今更ですが、このSSには花映塚のネタバレが含まれています。
更に『ラスボスステージ(Stage 9)』プレイ済みの方を対象にしています。
オリジナル要素が強いので、『こんなの【彼女】じゃないッ!!』と思われる方は、
速やかにお戻りくださいませ。
河原全体に咲き誇る真っ赤な彼岸花が、血に塗れた腕の様に妖しく虚空を求めている。
川面から立ちこめる灰色の狭霧のせいか、周囲一帯は不吉なほど陰鬱だった。
此処は無縁塚。

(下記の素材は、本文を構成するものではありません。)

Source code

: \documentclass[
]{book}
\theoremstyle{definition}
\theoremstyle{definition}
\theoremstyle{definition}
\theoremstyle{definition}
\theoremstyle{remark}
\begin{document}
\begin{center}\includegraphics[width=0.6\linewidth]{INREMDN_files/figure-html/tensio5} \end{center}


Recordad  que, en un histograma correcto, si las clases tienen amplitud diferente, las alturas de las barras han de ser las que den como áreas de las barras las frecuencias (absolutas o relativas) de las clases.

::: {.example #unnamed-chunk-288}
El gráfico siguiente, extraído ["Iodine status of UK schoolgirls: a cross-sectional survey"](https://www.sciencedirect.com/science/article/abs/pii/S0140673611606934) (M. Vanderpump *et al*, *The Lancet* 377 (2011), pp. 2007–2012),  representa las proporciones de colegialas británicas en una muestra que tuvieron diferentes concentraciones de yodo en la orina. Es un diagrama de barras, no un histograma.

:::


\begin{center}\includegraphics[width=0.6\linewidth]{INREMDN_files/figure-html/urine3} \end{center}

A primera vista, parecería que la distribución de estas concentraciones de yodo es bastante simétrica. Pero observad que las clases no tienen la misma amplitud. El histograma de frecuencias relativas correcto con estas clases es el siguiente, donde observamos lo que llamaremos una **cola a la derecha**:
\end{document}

『顕界(この世)』と『地獄界』の境界に位置する場所。
当然の事だが、『地獄界』に連れられた魂は即座に閻魔の元へと連行される。
だから『地獄界』側の岸辺には、この付近一帯を任されている死神、『小野塚 小町』が
船を出してしまえば、魂一つ存在しない無間の空間が広がるのが常である。
だが、今日は違っていた。
小町が休憩用に使っている石のベンチに、ふたり並んで座している者が居るのだ。
『地獄界』特有の『黒衣』に身を包む妖精と、『顕界』の『白衣』に身を包む妖精。
奇妙なのは二人の其の姿。まるで鏡に映した様に瓜二つ。
けれど二人の印象を決定的に別物にしているのは、彼女たちの帯びている其の表情。
白衣は穢れとは無縁の無垢な表情を、黒衣は侮蔑とすら思える冷然を湛えているのだから。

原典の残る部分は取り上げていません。